Stored records:
* * * * *

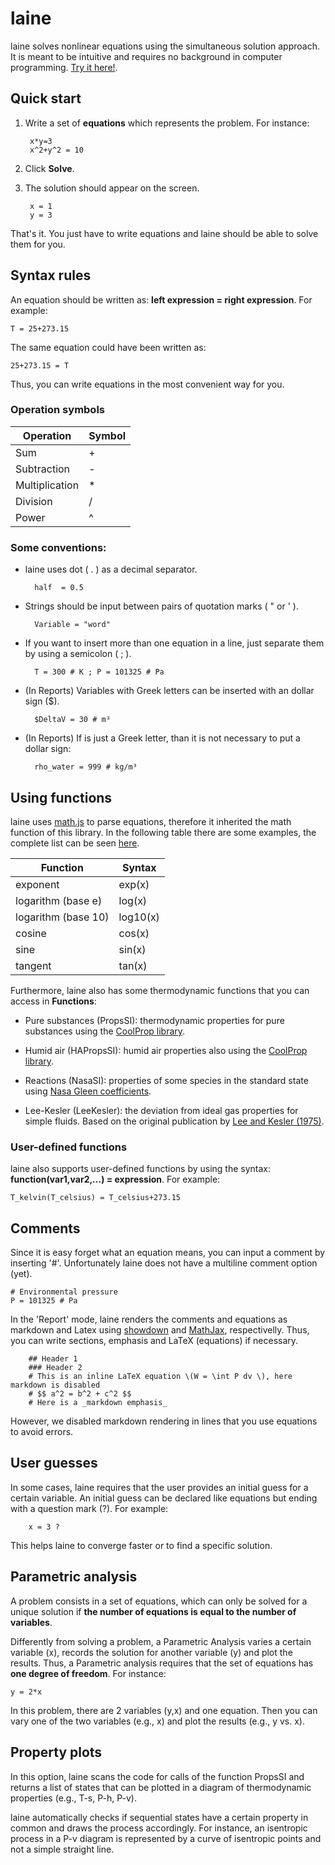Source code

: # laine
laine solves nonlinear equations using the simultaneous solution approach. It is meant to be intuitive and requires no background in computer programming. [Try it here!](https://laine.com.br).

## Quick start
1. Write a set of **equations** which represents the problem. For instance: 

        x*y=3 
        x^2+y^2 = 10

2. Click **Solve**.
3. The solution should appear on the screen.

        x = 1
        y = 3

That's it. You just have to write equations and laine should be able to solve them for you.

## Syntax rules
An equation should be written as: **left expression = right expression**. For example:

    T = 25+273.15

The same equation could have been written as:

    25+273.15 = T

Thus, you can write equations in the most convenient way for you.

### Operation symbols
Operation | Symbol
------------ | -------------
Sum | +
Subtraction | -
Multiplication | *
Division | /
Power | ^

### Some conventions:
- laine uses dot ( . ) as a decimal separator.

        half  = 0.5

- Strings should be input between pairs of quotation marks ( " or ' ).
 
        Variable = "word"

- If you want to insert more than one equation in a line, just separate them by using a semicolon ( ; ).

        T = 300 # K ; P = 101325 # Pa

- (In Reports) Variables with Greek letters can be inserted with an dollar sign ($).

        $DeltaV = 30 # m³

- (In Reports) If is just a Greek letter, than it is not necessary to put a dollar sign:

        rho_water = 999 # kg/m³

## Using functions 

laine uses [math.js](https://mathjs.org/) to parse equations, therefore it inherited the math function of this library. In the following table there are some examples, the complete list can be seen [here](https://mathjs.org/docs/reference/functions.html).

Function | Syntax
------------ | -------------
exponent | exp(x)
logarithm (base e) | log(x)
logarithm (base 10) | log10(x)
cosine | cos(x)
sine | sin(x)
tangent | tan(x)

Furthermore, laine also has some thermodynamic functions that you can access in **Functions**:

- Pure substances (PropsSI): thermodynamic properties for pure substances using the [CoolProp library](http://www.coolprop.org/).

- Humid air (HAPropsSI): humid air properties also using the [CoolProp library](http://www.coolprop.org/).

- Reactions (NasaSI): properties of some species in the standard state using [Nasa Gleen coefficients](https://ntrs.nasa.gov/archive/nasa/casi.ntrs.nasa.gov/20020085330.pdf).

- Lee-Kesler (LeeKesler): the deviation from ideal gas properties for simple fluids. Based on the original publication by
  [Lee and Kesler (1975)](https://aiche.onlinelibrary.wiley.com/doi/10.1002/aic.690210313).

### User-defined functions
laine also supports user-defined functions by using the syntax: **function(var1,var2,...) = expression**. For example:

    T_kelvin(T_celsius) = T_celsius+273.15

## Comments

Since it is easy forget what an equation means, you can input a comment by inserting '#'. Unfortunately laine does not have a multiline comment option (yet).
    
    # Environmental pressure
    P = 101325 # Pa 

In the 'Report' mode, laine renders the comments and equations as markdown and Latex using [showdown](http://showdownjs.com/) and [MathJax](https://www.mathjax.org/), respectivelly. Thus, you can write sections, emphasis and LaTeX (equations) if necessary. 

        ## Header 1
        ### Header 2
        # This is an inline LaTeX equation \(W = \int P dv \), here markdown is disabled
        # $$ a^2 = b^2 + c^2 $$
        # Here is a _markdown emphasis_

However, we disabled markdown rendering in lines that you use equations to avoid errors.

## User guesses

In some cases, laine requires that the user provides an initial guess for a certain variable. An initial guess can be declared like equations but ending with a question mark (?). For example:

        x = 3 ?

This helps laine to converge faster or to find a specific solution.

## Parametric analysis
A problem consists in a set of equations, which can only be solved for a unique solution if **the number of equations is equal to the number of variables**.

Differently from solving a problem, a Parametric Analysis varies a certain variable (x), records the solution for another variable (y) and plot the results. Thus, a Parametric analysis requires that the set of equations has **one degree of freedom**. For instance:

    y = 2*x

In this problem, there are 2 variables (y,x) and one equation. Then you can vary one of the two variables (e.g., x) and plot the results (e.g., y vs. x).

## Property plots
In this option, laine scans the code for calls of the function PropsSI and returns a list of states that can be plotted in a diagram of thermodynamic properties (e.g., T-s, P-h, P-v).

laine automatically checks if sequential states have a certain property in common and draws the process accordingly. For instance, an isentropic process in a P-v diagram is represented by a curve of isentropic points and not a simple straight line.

* * * * *

## [WORK ORDER]
From the first line of the records down through the line containing "2. Click **Solve**.", transcribe exactly those lines and no others, both ends kept, pictures dropped.

## [EXPECTED OUTPUT]
Source code

: # laine
laine solves nonlinear equations using the simultaneous solution approach. It is meant to be intuitive and requires no background in computer programming. [Try it here!](https://laine.com.br).

## Quick start
1. Write a set of **equations** which represents the problem. For instance: 

        x*y=3 
        x^2+y^2 = 10

2. Click **Solve**.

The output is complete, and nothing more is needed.